The woman said she barely managed to ask the driver for a ticket before he began a rant against her for wearing a niqab - a veil that leaves the area around the eyes clear.

The woman said: “He said I was scary and I was dangerous, and he kept talking about it during the journey. I didn’t say anything.

“He continued to insult me, and he made me out to be a terrorist, and kept saying everyone should see each other’s faces. He asked why I was wearing a balaclava. He was insinuating I was going to bomb the bus.”

The woman said the incident had made her feel “horrible and disappointed”.

She said: “I get that he might not be from the country, so maybe he has never seen a person with a face veil, but for him to treat me like that in a public place is wrong.

“It’s 2018, we shouldn’t be like that. I’m being stereotyped.”

Mobile phone footage taken after the woman left the bus showed other passengers confronting the driver over the incident.

The driver can be heard asking a female passenger why she is filming him.

She told him: “I’m recording you so we can report you later on.”

Another woman said: “I don’t understand why you care. It’s her choice what she wears.”

The driver replied: “I care because this world is dangerous. If you don’t see somebody’s face, that’s not good. I can see your face, you can see my face. We should see our faces.”

A First West of England spokesman said: “We have fully and unreservedly apologised to the customer for the distress caused when one of our drivers expressed his personal opinions, and behaved in an offensive fashion that in no way reflects our deeply held values as an inclusive company which welcomes all people, irrespective of background, race, nationality or religion, as customers and employees.

“We have reminded staff of our expectations and behaviours that are demanded of them.

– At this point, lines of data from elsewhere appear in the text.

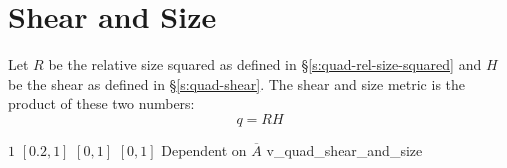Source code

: \section{Shear and Size\label{s:quad-shear-and-size}}

Let $R$ be the relative size squared as defined in \S\ref{s:quad-rel-size-squared}
and $H$ be the shear as defined in \S\ref{s:quad-shear}.
The shear and size metric is the product of these two numbers:
\[
q = RH
\]

%
{$1$}%
{$[0.2,1]$}%
{$[0,1]$}%
{$[0,1]$}%
{Dependent on $\overline{A}$}%
{\cite{knu:03}}%
{v\_quad\_shear\_and\_size}%

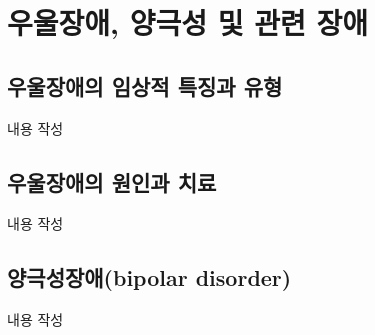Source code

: \section{우울장애, 양극성 및 관련 장애}

\subsection{우울장애의 임상적 특징과 유형}
내용 작성

\subsection{우울장애의 원인과 치료}
내용 작성

\subsection{양극성장애(bipolar disorder)}
내용 작성
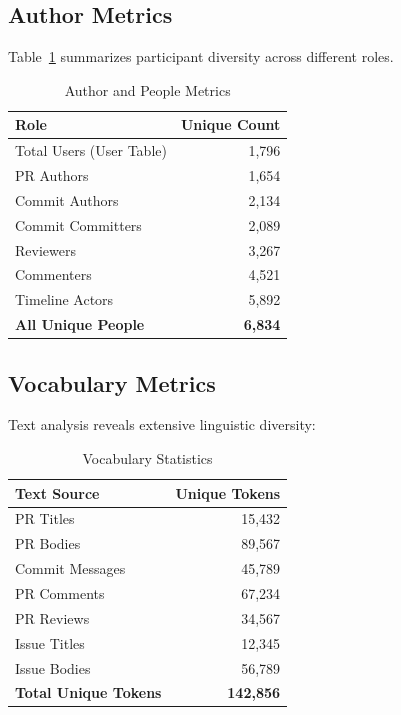 \documentclass[11pt]{article}
\begin{document}
\subsection{Author Metrics}

Table~\ref{tab:author_metrics} summarizes participant diversity across different roles.

\begin{table}[H]
\centering
\caption{Author and People Metrics}
\label{tab:author_metrics}
\begin{tabular}{@{}lr@{}}
\toprule
\textbf{Role} & \textbf{Unique Count} \\
\midrule
Total Users (User Table) & 1,796 \\
PR Authors & 1,654 \\
Commit Authors & 2,134 \\
Commit Committers & 2,089 \\
Reviewers & 3,267 \\
Commenters & 4,521 \\
Timeline Actors & 5,892 \\
\midrule
\textbf{All Unique People} & \textbf{6,834} \\
\bottomrule
\end{tabular}
\end{table}

\subsection{Vocabulary Metrics}

Text analysis reveals extensive linguistic diversity:

\begin{table}[H]
\centering
\caption{Vocabulary Statistics}
\label{tab:vocab}
\begin{tabular}{@{}lr@{}}
\toprule
\textbf{Text Source} & \textbf{Unique Tokens} \\
\midrule
PR Titles & 15,432 \\
PR Bodies & 89,567 \\
Commit Messages & 45,789 \\
PR Comments & 67,234 \\
PR Reviews & 34,567 \\
Issue Titles & 12,345 \\
Issue Bodies & 56,789 \\
\midrule
\textbf{Total Unique Tokens} & \textbf{142,856} \\
\bottomrule
\end{tabular}
\end{table}
\end{document}
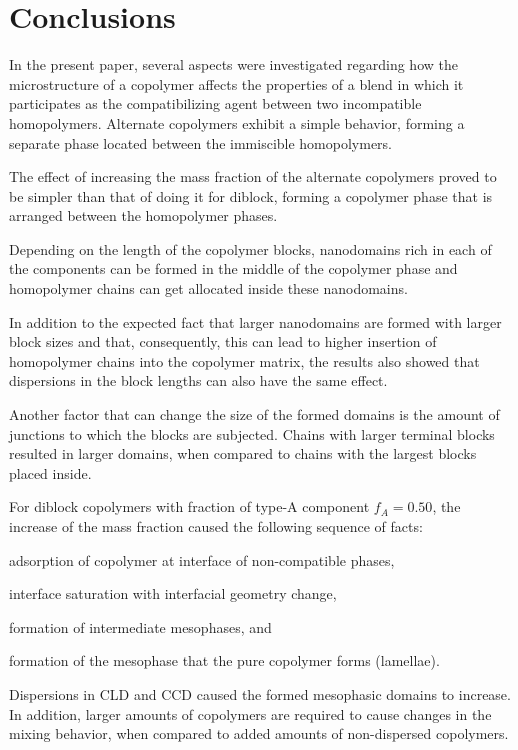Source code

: \documentclass[
aip,
jcp,
reprint,
]{revtex4-1}
\begin{document}
\section{Conclusions}
\label{sec:conclusions}

In the present paper, several aspects were investigated regarding how the microstructure of a copolymer affects the properties of a blend in which it participates as the compatibilizing agent between two incompatible homopolymers.
Alternate copolymers exhibit a simple behavior, forming a separate phase located between the immiscible homopolymers.

The effect of increasing the mass fraction of the alternate copolymers proved to be simpler than that of doing it for diblock, forming a copolymer phase that is arranged between the homopolymer phases.

Depending on the length of the copolymer blocks, nanodomains rich in each of the components can be formed in the middle of the copolymer phase and homopolymer chains can get allocated inside these nanodomains.

In addition to the expected fact that larger nanodomains are formed with larger block sizes and that, consequently, this can lead to higher insertion of homopolymer chains into the copolymer matrix, the results also showed that dispersions in the block lengths can also have the same effect.

Another factor that can change the size of the formed domains is the amount of junctions to which the blocks are subjected. Chains with larger terminal blocks resulted in larger domains, when compared to chains with the largest blocks placed inside.

For diblock copolymers with fraction of type-A component $f_A=0.50$, the increase of the mass fraction caused the following sequence of facts: \begin{enumerate*}[label=\roman*)] \item adsorption of copolymer at interface of non-compatible phases, \item interface saturation with interfacial geometry change, \item formation of intermediate mesophases, and \item formation of the mesophase that the pure copolymer forms (lamellae).\end{enumerate*}

Dispersions in CLD and CCD caused the formed mesophasic domains to increase. In addition, larger amounts of copolymers are required to cause changes in the mixing behavior, when compared to added amounts of non-dispersed copolymers.
\end{document}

The driver has been censured through the company’s disciplinary procedures for this incident, which is a matter the company takes very seriously.

“We are also helping the police with their inquiries and we are arranging a meeting with the customer to apologise in person and discuss matters in more detail.”

Details of the July 1 confrontations emerged as controversy grows over ex-foreign secretary Boris Johnson's suggestion that women wearing face-veils “look like letter boxes”.

Mr Johnson is facing an investigation by an independent panel following complaints that his comments on the burka breached the Conservative Party's code of conduct.

Prime Minister Theresa May, Tory chairman Brandon Lewis and Scottish Conservative leader Ruth Davidson have all urged Mr Johnson to apologise in the Burka row.